What the exercise asks - Return the full listing unchanged, apart from leaving out its images.

Available records -
_ _ _ _
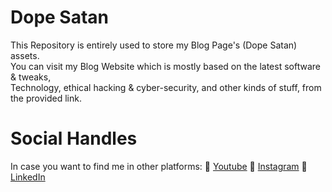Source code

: # Dope Satan
This Repository is entirely used to store my Blog Page's (Dope Satan) assets.
<br/>You can visit my Blog Website which is mostly based on the latest software &amp; tweaks,
<br/>Technology, ethical hacking &amp; cyber-security, and other kinds of stuff, from the provided link.

# Social Handles
In case you want to find me in other platforms:
🔸 [Youtube](https://www.youtube.com/dopesatan)
🔸 [Instagram](https://www.instagram.com/utsanjan)
🔸 [LinkedIn](https://www.linkedin.com/in/utsanjan)
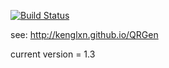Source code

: [![Build Status](https://travis-ci.org/kenglxn/QRGen.png?branch=master)](https://travis-ci.org/kenglxn/QRGen)

see: http://kenglxn.github.io/QRGen

current version = 1.3
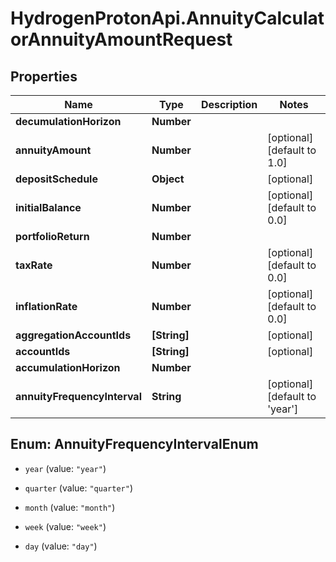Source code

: # HydrogenProtonApi.AnnuityCalculatorAnnuityAmountRequest

## Properties
Name | Type | Description | Notes
------------ | ------------- | ------------- | -------------
**decumulationHorizon** | **Number** |  | 
**annuityAmount** | **Number** |  | [optional] [default to 1.0]
**depositSchedule** | **Object** |  | [optional] 
**initialBalance** | **Number** |  | [optional] [default to 0.0]
**portfolioReturn** | **Number** |  | 
**taxRate** | **Number** |  | [optional] [default to 0.0]
**inflationRate** | **Number** |  | [optional] [default to 0.0]
**aggregationAccountIds** | **[String]** |  | [optional] 
**accountIds** | **[String]** |  | [optional] 
**accumulationHorizon** | **Number** |  | 
**annuityFrequencyInterval** | **String** |  | [optional] [default to 'year']


<a name="AnnuityFrequencyIntervalEnum"></a>
## Enum: AnnuityFrequencyIntervalEnum


* `year` (value: `"year"`)

* `quarter` (value: `"quarter"`)

* `month` (value: `"month"`)

* `week` (value: `"week"`)

* `day` (value: `"day"`)




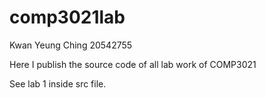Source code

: # comp3021lab
Kwan Yeung Ching 20542755

Here I publish the source code of all lab work of COMP3021

See lab 1 inside src file.
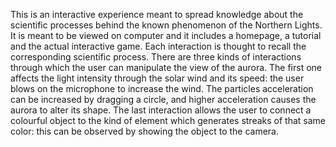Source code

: This is an interactive experience meant to spread knowledge about the scientific processes behind the known phenomenon of the Northern Lights.
It is meant to be viewed on computer and it includes a homepage, a tutorial and the actual interactive game. Each interaction is thought to recall the corresponding scientific process.
There are three kinds of interactions through which the user can manipulate the view of the aurora. The first one affects the light intensity through the solar wind and its speed: the user blows on the microphone to increase the wind. The particles acceleration can be increased by dragging a circle, and higher acceleration causes the aurora to alter its shape. The last interaction allows the user to connect a colourful object to the kind of element which generates streaks of that same color: this can be observed by showing the object to the camera. 
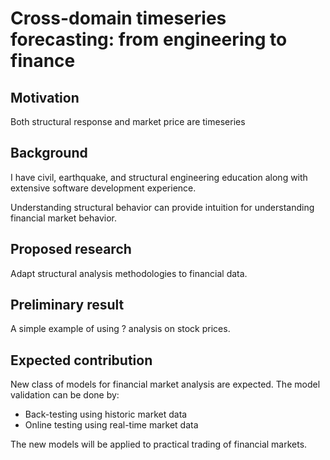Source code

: # Cross-domain timeseries forecasting: from engineering to finance

## Motivation

Both structural response and market price are timeseries

## Background

I have civil, earthquake, and structural engineering education along with extensive software development experience.

Understanding structural behavior can provide intuition for understanding financial market behavior.

## Proposed research

Adapt structural analysis methodologies to financial data.

## Preliminary result

A simple example of using ? analysis on stock prices.

## Expected contribution

New class of models for financial market analysis are expected. The model validation can be done by:

* Back-testing using historic market data
* Online testing using real-time market data

The new models will be applied to practical trading of financial markets.
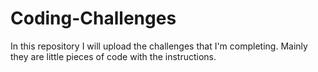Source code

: # Coding-Challenges
In this repository I will upload the challenges that I'm completing. Mainly they are little pieces of code with the instructions.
_ _ _ _
Task output -
Source code

: # Dope Satan
This Repository is entirely used to store my Blog Page's (Dope Satan) assets.
<br/>You can visit my Blog Website which is mostly based on the latest software &amp; tweaks,
<br/>Technology, ethical hacking &amp; cyber-security, and other kinds of stuff, from the provided link.

# Social Handles
In case you want to find me in other platforms:
🔸 [Youtube](https://www.youtube.com/dopesatan)
🔸 [Instagram](https://www.instagram.com/utsanjan)
🔸 [LinkedIn](https://www.linkedin.com/in/utsanjan)
Source code

: [![Build Status](https://travis-ci.org/kenglxn/QRGen.png?branch=master)](https://travis-ci.org/kenglxn/QRGen)

see: http://kenglxn.github.io/QRGen

current version = 1.3
Source code

: # HydrogenProtonApi.AnnuityCalculatorAnnuityAmountRequest

## Properties
Name | Type | Description | Notes
------------ | ------------- | ------------- | -------------
**decumulationHorizon** | **Number** |  | 
**annuityAmount** | **Number** |  | [optional] [default to 1.0]
**depositSchedule** | **Object** |  | [optional] 
**initialBalance** | **Number** |  | [optional] [default to 0.0]
**portfolioReturn** | **Number** |  | 
**taxRate** | **Number** |  | [optional] [default to 0.0]
**inflationRate** | **Number** |  | [optional] [default to 0.0]
**aggregationAccountIds** | **[String]** |  | [optional] 
**accountIds** | **[String]** |  | [optional] 
**accumulationHorizon** | **Number** |  | 
**annuityFrequencyInterval** | **String** |  | [optional] [default to 'year']


<a name="AnnuityFrequencyIntervalEnum"></a>
## Enum: AnnuityFrequencyIntervalEnum


* `year` (value: `"year"`)

* `quarter` (value: `"quarter"`)

* `month` (value: `"month"`)

* `week` (value: `"week"`)

* `day` (value: `"day"`)




Source code

: # comp3021lab
Kwan Yeung Ching 20542755

Here I publish the source code of all lab work of COMP3021

See lab 1 inside src file.
Source code

: This is an interactive experience meant to spread knowledge about the scientific processes behind the known phenomenon of the Northern Lights.
It is meant to be viewed on computer and it includes a homepage, a tutorial and the actual interactive game. Each interaction is thought to recall the corresponding scientific process.
There are three kinds of interactions through which the user can manipulate the view of the aurora. The first one affects the light intensity through the solar wind and its speed: the user blows on the microphone to increase the wind. The particles acceleration can be increased by dragging a circle, and higher acceleration causes the aurora to alter its shape. The last interaction allows the user to connect a colourful object to the kind of element which generates streaks of that same color: this can be observed by showing the object to the camera. 
Source code

: # Cross-domain timeseries forecasting: from engineering to finance

## Motivation

Both structural response and market price are timeseries

## Background

I have civil, earthquake, and structural engineering education along with extensive software development experience.

Understanding structural behavior can provide intuition for understanding financial market behavior.

## Proposed research

Adapt structural analysis methodologies to financial data.

## Preliminary result

A simple example of using ? analysis on stock prices.

## Expected contribution

New class of models for financial market analysis are expected. The model validation can be done by:

* Back-testing using historic market data
* Online testing using real-time market data

The new models will be applied to practical trading of financial markets.
Source code

: # Coding-Challenges
In this repository I will upload the challenges that I'm completing. Mainly they are little pieces of code with the instructions.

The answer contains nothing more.